O Exército segundo Thomas Sankara

Por Thomas Sankara, traduzido por Edson Mendes Nunes Junior

Durante 4 anos, o Conselho Nacional da Revolução conseguiu inspirar nos burquinenses, individualmente, independente de sua situação social e profissional, o espírito de ser uma peça em um quebra-cabeça que constitui a sociedade. Os militares igualmente. Alguns meses após uma série de motins que quase derrubou a Quarta República, nos parece oportuno revisitar as páginas da história do CNR sobre a imagem que Thomas Sankara gostaria que tivéssemos dos militares. Quem melhor para falar sobre isso, senão ele mesmo? Oferecemos aos leitores extratos de discursos e entrevistas em que o presidente do CNR apresenta sua visão do Exército sob a revolução.
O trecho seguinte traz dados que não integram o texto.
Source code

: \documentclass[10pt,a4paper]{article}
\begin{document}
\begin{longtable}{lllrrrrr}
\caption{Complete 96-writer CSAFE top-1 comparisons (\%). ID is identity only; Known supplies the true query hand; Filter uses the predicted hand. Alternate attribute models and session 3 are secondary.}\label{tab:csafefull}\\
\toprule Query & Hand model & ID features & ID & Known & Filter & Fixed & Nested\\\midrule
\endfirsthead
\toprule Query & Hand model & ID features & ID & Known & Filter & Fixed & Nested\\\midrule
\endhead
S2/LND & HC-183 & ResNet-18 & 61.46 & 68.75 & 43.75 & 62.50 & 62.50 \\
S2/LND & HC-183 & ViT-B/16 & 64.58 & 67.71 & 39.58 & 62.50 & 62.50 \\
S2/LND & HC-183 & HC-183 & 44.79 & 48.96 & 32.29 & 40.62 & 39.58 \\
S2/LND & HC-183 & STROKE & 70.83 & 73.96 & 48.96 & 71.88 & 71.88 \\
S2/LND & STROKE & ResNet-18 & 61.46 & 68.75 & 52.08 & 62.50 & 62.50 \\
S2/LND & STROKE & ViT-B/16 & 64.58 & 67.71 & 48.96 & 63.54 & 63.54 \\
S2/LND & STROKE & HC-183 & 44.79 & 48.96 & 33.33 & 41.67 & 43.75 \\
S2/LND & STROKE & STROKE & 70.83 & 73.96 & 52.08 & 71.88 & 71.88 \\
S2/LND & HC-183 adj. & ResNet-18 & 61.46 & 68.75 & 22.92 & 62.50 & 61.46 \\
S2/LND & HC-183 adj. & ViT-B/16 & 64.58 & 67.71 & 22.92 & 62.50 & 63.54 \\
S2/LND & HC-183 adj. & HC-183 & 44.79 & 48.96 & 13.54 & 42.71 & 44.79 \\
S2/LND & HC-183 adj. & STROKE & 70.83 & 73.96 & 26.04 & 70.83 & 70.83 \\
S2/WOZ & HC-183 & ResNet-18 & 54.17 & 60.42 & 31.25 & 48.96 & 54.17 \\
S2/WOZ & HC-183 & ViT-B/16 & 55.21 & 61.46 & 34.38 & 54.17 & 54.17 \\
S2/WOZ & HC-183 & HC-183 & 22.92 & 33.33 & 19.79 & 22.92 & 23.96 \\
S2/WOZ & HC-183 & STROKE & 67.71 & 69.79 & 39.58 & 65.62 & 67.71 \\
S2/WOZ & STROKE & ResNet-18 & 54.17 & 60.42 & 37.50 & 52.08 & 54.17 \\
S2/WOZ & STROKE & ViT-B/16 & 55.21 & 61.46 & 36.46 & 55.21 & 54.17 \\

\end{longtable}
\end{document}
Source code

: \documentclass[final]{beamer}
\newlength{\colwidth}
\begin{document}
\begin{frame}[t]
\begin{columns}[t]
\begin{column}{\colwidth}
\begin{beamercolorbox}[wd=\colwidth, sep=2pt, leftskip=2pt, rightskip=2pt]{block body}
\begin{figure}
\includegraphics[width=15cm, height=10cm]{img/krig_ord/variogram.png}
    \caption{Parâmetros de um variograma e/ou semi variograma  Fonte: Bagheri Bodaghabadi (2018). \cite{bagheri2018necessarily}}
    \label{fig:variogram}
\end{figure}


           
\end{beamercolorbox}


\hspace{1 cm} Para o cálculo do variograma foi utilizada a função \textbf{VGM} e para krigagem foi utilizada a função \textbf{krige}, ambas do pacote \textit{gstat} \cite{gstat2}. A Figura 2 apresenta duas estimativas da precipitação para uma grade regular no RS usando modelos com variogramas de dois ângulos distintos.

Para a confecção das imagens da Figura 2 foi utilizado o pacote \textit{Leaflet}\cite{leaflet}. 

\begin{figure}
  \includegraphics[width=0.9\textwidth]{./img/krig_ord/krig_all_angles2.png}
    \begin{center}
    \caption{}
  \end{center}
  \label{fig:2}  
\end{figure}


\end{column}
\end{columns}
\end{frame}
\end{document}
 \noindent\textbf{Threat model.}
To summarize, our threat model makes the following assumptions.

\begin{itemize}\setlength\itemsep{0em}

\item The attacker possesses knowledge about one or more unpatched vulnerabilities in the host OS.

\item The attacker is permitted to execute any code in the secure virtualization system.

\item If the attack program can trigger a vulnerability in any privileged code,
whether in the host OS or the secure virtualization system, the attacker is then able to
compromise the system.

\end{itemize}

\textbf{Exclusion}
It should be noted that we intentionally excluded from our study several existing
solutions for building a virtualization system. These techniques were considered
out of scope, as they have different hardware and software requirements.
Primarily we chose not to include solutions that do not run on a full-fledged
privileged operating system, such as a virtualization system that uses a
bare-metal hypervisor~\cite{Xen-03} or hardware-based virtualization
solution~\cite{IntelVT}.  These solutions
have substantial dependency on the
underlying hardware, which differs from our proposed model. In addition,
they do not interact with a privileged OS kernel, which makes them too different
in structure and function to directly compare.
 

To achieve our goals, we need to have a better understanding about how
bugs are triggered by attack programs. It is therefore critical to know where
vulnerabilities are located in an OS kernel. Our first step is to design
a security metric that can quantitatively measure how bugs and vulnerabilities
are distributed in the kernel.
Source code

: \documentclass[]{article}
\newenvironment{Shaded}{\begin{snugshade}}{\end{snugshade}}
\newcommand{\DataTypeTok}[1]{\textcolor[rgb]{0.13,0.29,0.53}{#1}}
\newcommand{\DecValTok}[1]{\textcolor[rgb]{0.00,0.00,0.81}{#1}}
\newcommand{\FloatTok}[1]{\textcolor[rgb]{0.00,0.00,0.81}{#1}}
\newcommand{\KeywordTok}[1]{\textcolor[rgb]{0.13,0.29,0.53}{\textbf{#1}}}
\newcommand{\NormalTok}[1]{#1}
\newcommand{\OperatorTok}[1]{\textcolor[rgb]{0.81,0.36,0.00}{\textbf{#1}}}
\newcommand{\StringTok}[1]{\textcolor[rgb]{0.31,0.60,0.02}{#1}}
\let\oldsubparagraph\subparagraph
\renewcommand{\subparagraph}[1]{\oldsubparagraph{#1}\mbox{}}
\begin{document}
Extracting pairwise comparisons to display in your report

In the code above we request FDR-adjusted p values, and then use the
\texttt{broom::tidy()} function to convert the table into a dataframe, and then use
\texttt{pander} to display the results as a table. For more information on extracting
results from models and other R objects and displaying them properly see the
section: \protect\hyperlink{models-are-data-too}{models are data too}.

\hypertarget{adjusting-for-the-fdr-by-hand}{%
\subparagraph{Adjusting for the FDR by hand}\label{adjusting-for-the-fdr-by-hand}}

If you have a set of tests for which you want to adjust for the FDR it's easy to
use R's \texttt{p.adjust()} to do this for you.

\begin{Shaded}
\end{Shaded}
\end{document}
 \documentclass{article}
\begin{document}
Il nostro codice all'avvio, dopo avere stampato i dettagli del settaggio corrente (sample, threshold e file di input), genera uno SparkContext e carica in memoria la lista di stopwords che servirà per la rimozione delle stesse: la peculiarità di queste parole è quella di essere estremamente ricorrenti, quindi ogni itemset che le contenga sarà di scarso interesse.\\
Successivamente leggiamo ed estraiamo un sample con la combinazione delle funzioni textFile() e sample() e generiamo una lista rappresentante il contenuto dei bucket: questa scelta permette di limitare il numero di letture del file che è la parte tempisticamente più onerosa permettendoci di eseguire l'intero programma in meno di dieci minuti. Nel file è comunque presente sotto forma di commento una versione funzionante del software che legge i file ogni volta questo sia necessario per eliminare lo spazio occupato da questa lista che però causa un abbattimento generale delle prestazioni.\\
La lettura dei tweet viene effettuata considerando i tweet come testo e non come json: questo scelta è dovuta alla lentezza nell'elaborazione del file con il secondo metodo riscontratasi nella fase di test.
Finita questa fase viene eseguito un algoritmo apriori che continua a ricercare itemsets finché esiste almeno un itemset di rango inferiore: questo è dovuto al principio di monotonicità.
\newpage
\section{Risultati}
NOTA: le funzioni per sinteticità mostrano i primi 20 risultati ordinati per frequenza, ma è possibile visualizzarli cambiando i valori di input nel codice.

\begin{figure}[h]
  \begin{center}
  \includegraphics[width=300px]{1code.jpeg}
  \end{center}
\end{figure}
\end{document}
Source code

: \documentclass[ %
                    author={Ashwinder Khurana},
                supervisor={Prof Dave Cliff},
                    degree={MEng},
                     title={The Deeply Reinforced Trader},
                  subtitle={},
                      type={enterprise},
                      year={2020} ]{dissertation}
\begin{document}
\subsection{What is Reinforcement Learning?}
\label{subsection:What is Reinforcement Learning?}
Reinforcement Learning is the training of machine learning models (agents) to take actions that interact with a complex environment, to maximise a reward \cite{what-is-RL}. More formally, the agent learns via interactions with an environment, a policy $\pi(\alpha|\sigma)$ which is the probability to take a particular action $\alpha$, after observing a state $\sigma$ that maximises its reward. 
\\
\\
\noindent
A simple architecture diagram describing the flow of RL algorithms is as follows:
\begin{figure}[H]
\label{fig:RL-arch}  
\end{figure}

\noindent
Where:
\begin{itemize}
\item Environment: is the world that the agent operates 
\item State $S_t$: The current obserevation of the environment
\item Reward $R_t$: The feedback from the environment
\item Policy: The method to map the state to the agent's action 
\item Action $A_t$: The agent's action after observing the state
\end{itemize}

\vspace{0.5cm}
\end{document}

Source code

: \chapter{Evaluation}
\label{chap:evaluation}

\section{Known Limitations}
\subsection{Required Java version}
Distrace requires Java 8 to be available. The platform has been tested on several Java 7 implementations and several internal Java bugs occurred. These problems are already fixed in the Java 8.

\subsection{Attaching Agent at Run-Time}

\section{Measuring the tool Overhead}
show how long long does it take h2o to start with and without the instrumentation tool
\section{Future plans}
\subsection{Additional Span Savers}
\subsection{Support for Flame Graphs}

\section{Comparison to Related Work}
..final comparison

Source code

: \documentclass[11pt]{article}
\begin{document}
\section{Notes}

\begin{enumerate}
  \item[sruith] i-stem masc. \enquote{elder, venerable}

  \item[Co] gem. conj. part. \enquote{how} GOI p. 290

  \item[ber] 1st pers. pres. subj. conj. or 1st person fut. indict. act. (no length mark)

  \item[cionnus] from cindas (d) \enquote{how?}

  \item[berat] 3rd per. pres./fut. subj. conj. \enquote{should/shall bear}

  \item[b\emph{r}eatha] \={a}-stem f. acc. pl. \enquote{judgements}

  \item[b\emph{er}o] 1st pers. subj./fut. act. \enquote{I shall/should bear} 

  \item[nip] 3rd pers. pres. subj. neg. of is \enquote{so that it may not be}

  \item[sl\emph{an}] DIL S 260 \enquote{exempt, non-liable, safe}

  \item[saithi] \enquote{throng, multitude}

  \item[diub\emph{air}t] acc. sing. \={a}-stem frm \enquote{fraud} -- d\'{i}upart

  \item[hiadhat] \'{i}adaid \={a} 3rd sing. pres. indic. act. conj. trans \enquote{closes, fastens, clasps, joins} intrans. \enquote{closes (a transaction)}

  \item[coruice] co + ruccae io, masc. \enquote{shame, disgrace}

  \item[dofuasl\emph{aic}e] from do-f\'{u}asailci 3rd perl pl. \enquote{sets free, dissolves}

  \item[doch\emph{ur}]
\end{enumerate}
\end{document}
A história é feita para tirarmos lições dela!


Sobre os golpes de Estado

É esta corrente de lutas de libertação que ganhou os quartéis e despertou nos militares o interesse na resolução das contradições enfrentadas por seu povo.

Se é verdade que, em mais de um caso, os golpes de Estado têm uma essência messiânica, espontaneísta ou voluntarista, também não deixa de ser verdade que, apesar de seus limites objetivos, eles tiveram, algumas vezes, uma contribuição positiva, partindo do sentimentalismo generoso à aliança ideológica com as massas populares.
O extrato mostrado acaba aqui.